## PROBLEM DESCRIPTION
Reproduce the entries in full and exactly. Pictures stay out.

## RECORDS TO PROCESS
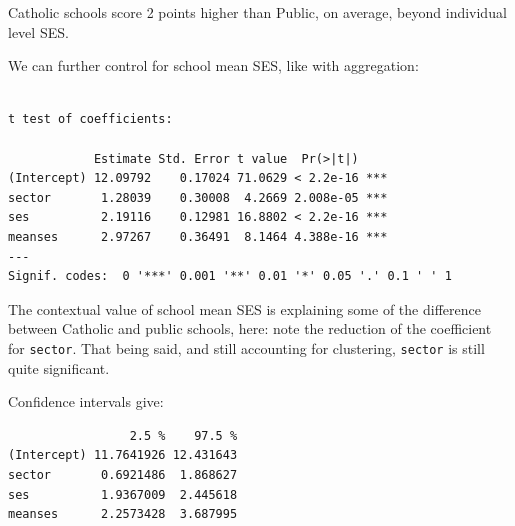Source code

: \documentclass[
  letterpaper,
  DIV=11,
  numbers=noendperiod]{scrreprt}
\newenvironment{Shaded}{\begin{snugshade}}{\end{snugshade}}
\newcommand{\AttributeTok}[1]{\textcolor[rgb]{0.49,0.56,0.16}{#1}}
\newcommand{\DecValTok}[1]{\textcolor[rgb]{0.25,0.63,0.44}{#1}}
\newcommand{\FunctionTok}[1]{\textcolor[rgb]{0.02,0.16,0.49}{#1}}
\newcommand{\NormalTok}[1]{\textcolor[rgb]{0.00,0.44,0.13}{#1}}
\newcommand{\OtherTok}[1]{\textcolor[rgb]{0.00,0.44,0.13}{#1}}
\newcommand{\SpecialCharTok}[1]{\textcolor[rgb]{0.25,0.44,0.63}{#1}}
\begin{document}
Catholic schools score 2 points higher than Public, on average, beyond
individual level SES.

We can further control for school mean SES, like with aggregation:

\begin{Shaded}
\end{Shaded}

\begin{verbatim}

t test of coefficients:

            Estimate Std. Error t value  Pr(>|t|)    
(Intercept) 12.09792    0.17024 71.0629 < 2.2e-16 ***
sector       1.28039    0.30008  4.2669 2.008e-05 ***
ses          2.19116    0.12981 16.8802 < 2.2e-16 ***
meanses      2.97267    0.36491  8.1464 4.388e-16 ***
---
Signif. codes:  0 '***' 0.001 '**' 0.01 '*' 0.05 '.' 0.1 ' ' 1
\end{verbatim}

The contextual value of school mean SES is explaining some of the
difference between Catholic and public schools, here: note the reduction
of the coefficient for \texttt{sector}. That being said, and still
accounting for clustering, \texttt{sector} is still quite significant.

Confidence intervals give:

\begin{Shaded}
\end{Shaded}

\begin{verbatim}
                 2.5 %    97.5 %
(Intercept) 11.7641926 12.431643
sector       0.6921486  1.868627
ses          1.9367009  2.445618
meanses      2.2573428  3.687995
\end{verbatim}
\end{document}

## PROBLEM SOLUTION
Source code

: \documentclass[
  letterpaper,
  DIV=11,
  numbers=noendperiod]{scrreprt}
\newenvironment{Shaded}{\begin{snugshade}}{\end{snugshade}}
\newcommand{\AttributeTok}[1]{\textcolor[rgb]{0.49,0.56,0.16}{#1}}
\newcommand{\DecValTok}[1]{\textcolor[rgb]{0.25,0.63,0.44}{#1}}
\newcommand{\FunctionTok}[1]{\textcolor[rgb]{0.02,0.16,0.49}{#1}}
\newcommand{\NormalTok}[1]{\textcolor[rgb]{0.00,0.44,0.13}{#1}}
\newcommand{\OtherTok}[1]{\textcolor[rgb]{0.00,0.44,0.13}{#1}}
\newcommand{\SpecialCharTok}[1]{\textcolor[rgb]{0.25,0.44,0.63}{#1}}
\begin{document}
Catholic schools score 2 points higher than Public, on average, beyond
individual level SES.

We can further control for school mean SES, like with aggregation:

\begin{Shaded}
\end{Shaded}

\begin{verbatim}

t test of coefficients:

            Estimate Std. Error t value  Pr(>|t|)    
(Intercept) 12.09792    0.17024 71.0629 < 2.2e-16 ***
sector       1.28039    0.30008  4.2669 2.008e-05 ***
ses          2.19116    0.12981 16.8802 < 2.2e-16 ***
meanses      2.97267    0.36491  8.1464 4.388e-16 ***
---
Signif. codes:  0 '***' 0.001 '**' 0.01 '*' 0.05 '.' 0.1 ' ' 1
\end{verbatim}

The contextual value of school mean SES is explaining some of the
difference between Catholic and public schools, here: note the reduction
of the coefficient for \texttt{sector}. That being said, and still
accounting for clustering, \texttt{sector} is still quite significant.

Confidence intervals give:

\begin{Shaded}
\end{Shaded}

\begin{verbatim}
                 2.5 %    97.5 %
(Intercept) 11.7641926 12.431643
sector       0.6921486  1.868627
ses          1.9367009  2.445618
meanses      2.2573428  3.687995
\end{verbatim}
\end{document}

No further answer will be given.